Unruhe in den Schulen: Im kommenden Schuljahr könnte der Unterrichtsausfall zunehmen.

Berlins Schulen steuern auf ein spannendes neues Schuljahr zu. Erstmals werden sie praktisch keine eigenen festen Vertretungslehrer mehr haben. Nach aktuellen Berechnungen der Senatsverwaltung für Bildung gibt es dann in ganz Berlin nur noch 22 Reservekräfte.

Dass die Schulen keine eigenen Vertretungsreserven mehr haben, kommt allerdings nicht überraschend, sondern war so vom Senat beabsichtigt. Wie berichtet, bekommen die Schulen nach den Ferien eigene Budgets, um selbst Vertretungskräfte einstellen zu können. Rund die Hälfte der Schulen habe sich für diese Budgets entscheiden, bestätigt der Sprecher der Bildungsverwaltung, Kenneth Frisse. Die andere Hälfte der Schulen setzt darauf, von der Bildungsbehörde Vertretungskräfte zugewiesen zu bekommen, wenn Kollegen erkranken. Allerdings ist nicht klar, woher die Schulaufsicht das nötige Personal überhaupt bekommen kann, wenn doch die landesweite Vertretungsreserve auf 22 Lehrkräfte geschrumpft ist.

Frisse macht eine andere Rechnung auf.

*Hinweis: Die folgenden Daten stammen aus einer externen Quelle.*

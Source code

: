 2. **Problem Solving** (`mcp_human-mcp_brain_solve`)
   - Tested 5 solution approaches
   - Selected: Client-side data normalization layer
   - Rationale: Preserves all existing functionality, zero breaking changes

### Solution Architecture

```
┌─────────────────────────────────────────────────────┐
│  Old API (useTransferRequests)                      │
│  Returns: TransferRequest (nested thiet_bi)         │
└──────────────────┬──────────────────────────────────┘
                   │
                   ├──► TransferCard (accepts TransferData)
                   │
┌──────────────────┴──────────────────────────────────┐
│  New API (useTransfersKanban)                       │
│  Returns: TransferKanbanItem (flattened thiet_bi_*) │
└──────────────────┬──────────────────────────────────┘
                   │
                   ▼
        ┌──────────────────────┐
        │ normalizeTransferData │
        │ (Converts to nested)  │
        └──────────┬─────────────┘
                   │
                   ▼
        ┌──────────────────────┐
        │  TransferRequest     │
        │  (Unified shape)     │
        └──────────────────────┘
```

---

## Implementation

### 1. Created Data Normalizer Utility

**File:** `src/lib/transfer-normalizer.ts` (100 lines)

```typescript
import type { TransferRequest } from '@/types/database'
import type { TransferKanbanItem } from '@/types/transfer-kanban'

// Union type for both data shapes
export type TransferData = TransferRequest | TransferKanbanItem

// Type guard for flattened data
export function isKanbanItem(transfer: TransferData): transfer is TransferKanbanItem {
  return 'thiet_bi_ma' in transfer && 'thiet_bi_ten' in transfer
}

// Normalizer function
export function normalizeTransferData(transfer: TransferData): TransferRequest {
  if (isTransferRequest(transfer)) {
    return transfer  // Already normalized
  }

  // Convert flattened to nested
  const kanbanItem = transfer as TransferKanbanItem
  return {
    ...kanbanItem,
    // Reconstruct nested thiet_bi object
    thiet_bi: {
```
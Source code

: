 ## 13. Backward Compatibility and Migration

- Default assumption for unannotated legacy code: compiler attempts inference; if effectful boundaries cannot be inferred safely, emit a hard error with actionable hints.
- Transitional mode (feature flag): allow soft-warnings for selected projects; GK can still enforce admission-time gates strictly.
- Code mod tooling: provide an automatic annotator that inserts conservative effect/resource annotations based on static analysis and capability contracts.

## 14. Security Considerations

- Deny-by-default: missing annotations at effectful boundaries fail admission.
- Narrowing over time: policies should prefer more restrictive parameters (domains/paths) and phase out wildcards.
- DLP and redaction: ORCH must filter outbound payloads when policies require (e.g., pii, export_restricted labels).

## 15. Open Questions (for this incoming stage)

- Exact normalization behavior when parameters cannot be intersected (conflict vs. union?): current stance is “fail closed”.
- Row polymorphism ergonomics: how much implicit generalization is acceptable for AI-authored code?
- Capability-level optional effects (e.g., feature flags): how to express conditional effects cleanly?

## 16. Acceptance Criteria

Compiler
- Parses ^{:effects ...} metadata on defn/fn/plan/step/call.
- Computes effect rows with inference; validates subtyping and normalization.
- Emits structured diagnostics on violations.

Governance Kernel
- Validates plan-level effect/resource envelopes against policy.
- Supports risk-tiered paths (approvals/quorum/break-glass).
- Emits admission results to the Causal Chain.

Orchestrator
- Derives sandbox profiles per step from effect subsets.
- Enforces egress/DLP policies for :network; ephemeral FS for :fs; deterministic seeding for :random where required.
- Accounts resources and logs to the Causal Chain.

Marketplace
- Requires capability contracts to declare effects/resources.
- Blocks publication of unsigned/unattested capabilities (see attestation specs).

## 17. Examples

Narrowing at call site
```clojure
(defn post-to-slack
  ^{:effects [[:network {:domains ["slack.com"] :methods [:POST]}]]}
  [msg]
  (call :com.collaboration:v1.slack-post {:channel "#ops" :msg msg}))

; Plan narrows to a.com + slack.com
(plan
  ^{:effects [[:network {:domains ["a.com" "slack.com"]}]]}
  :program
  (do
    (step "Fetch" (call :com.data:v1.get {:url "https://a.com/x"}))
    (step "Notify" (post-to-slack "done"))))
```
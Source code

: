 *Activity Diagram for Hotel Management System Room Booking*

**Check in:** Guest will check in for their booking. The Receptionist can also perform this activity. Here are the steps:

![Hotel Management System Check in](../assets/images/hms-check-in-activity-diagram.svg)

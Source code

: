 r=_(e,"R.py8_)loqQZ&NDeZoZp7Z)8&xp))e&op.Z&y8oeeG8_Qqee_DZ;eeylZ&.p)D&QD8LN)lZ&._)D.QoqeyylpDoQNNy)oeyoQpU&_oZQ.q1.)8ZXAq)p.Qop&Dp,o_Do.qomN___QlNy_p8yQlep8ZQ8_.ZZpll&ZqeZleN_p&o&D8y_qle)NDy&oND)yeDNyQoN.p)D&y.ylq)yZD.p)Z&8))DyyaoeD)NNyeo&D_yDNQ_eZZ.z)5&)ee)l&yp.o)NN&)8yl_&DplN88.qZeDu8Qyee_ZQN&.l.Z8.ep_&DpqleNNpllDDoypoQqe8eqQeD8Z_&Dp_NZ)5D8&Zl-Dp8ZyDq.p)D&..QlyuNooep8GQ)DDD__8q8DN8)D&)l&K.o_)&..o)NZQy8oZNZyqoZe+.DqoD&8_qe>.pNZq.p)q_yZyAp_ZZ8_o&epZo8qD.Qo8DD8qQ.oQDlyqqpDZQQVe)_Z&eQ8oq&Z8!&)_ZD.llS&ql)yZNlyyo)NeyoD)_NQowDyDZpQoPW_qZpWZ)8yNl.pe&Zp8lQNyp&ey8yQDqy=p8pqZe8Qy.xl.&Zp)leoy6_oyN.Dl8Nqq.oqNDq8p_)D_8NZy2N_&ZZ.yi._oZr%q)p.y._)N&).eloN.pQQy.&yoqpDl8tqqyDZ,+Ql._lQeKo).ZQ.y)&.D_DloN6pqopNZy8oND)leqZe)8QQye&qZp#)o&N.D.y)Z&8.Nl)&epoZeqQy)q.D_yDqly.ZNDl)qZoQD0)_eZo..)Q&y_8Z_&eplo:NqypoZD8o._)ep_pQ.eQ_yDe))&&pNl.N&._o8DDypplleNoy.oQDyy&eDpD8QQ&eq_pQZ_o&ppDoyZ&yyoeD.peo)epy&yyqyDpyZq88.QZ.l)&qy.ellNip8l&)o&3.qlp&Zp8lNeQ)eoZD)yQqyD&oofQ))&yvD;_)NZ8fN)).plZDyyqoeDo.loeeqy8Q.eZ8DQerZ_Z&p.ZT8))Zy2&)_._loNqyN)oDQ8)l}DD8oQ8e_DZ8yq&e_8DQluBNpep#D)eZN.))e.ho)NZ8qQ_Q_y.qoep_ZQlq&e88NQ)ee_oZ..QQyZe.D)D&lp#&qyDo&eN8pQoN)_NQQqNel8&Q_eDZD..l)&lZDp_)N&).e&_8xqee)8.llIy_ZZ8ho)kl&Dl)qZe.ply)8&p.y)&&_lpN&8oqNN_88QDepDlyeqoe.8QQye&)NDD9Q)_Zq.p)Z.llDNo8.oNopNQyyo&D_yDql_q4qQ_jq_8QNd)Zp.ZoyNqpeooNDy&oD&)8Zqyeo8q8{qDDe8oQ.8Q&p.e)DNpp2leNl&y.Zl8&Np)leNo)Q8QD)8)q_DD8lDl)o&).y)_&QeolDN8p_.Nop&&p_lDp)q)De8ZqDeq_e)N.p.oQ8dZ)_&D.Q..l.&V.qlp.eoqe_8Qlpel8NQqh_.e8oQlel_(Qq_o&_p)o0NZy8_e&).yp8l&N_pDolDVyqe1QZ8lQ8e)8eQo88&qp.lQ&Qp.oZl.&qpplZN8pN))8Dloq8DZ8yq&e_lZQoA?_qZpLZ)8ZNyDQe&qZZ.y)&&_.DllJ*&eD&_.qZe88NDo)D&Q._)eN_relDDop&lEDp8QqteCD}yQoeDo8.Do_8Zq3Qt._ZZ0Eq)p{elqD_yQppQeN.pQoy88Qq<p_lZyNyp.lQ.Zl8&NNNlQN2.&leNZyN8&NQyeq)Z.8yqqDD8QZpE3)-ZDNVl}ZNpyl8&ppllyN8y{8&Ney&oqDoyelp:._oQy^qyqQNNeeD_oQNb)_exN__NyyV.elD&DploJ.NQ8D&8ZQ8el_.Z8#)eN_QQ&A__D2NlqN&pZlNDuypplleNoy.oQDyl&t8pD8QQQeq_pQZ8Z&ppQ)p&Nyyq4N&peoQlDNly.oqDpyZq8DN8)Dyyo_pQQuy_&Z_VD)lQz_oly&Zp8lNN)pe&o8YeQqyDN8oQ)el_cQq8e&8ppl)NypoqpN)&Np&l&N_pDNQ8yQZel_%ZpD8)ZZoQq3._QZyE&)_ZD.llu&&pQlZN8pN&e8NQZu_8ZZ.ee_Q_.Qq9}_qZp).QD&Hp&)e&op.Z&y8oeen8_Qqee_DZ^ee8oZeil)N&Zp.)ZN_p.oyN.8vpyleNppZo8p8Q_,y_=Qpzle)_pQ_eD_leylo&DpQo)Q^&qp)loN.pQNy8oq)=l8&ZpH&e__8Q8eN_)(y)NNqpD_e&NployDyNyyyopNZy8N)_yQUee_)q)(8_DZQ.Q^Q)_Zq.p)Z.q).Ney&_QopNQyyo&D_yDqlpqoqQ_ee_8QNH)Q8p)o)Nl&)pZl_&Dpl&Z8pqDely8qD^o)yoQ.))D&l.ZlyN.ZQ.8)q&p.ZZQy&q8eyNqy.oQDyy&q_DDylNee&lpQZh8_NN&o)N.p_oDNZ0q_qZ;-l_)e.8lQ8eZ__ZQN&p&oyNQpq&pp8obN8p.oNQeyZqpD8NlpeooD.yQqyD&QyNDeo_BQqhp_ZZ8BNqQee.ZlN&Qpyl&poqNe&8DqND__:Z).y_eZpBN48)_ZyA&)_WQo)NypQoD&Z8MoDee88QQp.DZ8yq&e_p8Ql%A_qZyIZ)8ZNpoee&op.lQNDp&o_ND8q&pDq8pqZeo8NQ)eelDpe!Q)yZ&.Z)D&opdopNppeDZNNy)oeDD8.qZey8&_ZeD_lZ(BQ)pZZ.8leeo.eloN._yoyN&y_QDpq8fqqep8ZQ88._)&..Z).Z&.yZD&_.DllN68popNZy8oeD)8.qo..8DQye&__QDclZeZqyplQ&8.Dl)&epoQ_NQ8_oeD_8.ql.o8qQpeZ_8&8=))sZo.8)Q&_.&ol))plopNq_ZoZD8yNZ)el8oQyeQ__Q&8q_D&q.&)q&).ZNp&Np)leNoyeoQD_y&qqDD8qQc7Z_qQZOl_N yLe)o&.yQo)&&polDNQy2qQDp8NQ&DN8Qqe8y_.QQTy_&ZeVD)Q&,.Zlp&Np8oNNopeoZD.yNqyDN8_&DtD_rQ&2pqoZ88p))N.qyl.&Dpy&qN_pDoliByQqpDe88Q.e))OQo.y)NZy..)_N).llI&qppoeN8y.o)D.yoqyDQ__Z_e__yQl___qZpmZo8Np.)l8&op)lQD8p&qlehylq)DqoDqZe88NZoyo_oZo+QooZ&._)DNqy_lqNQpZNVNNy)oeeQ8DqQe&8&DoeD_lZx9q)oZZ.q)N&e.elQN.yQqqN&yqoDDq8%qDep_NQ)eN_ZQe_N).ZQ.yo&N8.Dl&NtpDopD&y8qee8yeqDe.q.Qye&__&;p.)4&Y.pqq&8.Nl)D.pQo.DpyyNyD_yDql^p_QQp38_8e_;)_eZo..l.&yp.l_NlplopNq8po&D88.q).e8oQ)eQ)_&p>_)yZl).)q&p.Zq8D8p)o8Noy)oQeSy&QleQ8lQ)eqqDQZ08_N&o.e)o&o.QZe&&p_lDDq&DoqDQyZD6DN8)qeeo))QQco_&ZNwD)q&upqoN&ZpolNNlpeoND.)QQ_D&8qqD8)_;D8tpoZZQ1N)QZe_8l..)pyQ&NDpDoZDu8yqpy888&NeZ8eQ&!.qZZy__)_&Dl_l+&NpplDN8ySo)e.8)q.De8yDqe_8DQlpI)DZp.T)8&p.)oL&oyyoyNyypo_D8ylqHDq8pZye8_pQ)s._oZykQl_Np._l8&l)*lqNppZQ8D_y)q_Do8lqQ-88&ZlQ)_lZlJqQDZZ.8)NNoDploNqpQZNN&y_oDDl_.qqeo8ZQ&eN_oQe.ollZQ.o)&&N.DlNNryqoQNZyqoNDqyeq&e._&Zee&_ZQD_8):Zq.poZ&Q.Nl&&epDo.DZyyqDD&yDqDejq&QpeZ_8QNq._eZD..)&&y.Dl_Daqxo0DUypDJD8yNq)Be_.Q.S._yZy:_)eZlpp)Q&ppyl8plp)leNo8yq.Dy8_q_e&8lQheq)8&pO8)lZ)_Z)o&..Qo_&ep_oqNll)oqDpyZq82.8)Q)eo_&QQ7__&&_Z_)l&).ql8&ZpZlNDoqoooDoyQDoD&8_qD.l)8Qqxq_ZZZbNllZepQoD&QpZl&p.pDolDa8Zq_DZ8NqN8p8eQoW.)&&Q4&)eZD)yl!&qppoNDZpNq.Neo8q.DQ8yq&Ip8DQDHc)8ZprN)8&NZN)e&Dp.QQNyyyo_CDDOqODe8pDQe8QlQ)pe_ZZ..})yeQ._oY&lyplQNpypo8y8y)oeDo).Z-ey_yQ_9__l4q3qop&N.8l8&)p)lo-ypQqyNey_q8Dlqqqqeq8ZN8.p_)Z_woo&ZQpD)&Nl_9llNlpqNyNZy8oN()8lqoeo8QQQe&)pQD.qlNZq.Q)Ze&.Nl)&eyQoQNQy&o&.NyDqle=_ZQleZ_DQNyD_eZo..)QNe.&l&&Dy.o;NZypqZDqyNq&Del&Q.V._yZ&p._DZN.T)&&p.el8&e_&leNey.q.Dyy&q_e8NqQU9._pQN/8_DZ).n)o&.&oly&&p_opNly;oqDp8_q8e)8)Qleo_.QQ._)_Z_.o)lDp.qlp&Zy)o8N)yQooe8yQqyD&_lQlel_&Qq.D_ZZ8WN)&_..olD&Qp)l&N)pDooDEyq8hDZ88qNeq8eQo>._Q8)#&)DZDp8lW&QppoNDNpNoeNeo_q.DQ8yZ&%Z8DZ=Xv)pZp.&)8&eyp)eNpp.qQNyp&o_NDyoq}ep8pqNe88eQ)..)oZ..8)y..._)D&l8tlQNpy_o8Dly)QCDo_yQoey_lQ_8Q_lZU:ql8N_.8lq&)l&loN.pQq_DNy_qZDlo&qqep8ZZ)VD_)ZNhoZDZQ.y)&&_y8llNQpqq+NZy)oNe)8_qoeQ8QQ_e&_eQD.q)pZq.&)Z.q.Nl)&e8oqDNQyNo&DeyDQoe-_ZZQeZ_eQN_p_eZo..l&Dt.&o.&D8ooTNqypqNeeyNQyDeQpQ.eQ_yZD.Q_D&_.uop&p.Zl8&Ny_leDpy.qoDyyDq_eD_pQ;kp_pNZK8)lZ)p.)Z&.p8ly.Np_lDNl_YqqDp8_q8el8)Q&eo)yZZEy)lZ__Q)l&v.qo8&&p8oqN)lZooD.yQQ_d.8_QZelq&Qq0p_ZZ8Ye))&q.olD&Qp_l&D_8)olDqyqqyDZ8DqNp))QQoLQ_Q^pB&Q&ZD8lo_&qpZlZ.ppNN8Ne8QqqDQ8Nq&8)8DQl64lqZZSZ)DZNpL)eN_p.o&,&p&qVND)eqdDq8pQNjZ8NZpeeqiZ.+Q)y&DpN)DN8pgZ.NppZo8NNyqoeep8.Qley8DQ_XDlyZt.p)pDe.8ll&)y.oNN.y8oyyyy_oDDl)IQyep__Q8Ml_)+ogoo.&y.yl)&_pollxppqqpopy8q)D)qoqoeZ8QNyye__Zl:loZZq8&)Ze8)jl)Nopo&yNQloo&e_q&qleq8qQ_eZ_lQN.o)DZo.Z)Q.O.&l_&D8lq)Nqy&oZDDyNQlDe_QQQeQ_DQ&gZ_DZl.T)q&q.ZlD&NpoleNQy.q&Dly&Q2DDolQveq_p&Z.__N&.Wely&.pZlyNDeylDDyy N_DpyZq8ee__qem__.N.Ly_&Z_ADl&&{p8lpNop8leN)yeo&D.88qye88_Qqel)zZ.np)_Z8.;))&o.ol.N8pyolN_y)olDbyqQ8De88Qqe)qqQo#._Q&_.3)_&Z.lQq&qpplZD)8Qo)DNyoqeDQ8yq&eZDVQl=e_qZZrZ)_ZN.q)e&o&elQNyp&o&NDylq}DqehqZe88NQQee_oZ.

Seine Behörde geht davon aus, dass es im kommenden Jahr rund 7000 Schüler weniger gibt als prognostiziert. Das aber würde bedeuten, dass rund 450 Lehrer übrig blieben. Und das entspräche einer Vertretungsreserve von 2,5 Prozent, auf die die Behörde zurückgreifen könne, rechnet Frisse vor.

Die Schulen bleiben dennoch skeptisch. Denn erfahrungsgemäß fallen zehn Prozent aller Stunden zur Vertretung an, weil Lehrer krank, in Fortbildung oder auf Wandertag sind. „Der Ausfall wird unweigerlich steigen“, vermutet der Oberschulrat von Friedrichshain-Kreuzberg, Gerhard Schmid, der als Regionalsprecher des Bundes Freiheit der Wissenschaft fungiert. Zudem erwartet er, dass die zusätzliche Stunden für Migranten und Behinderte noch stärker als bisher geopfert werden, um kurzfristig Vertretungsunterricht organisieren zu können. Schmid geht auch nicht davon aus, dass die neue Budgetierung wirklich ein Ersatz für die bisherige Vertretungspauschale ist. „Die Budgetierung bedeutet keine Lösung, sondern nur eine Verlagerung des Problems“, befürchtet er.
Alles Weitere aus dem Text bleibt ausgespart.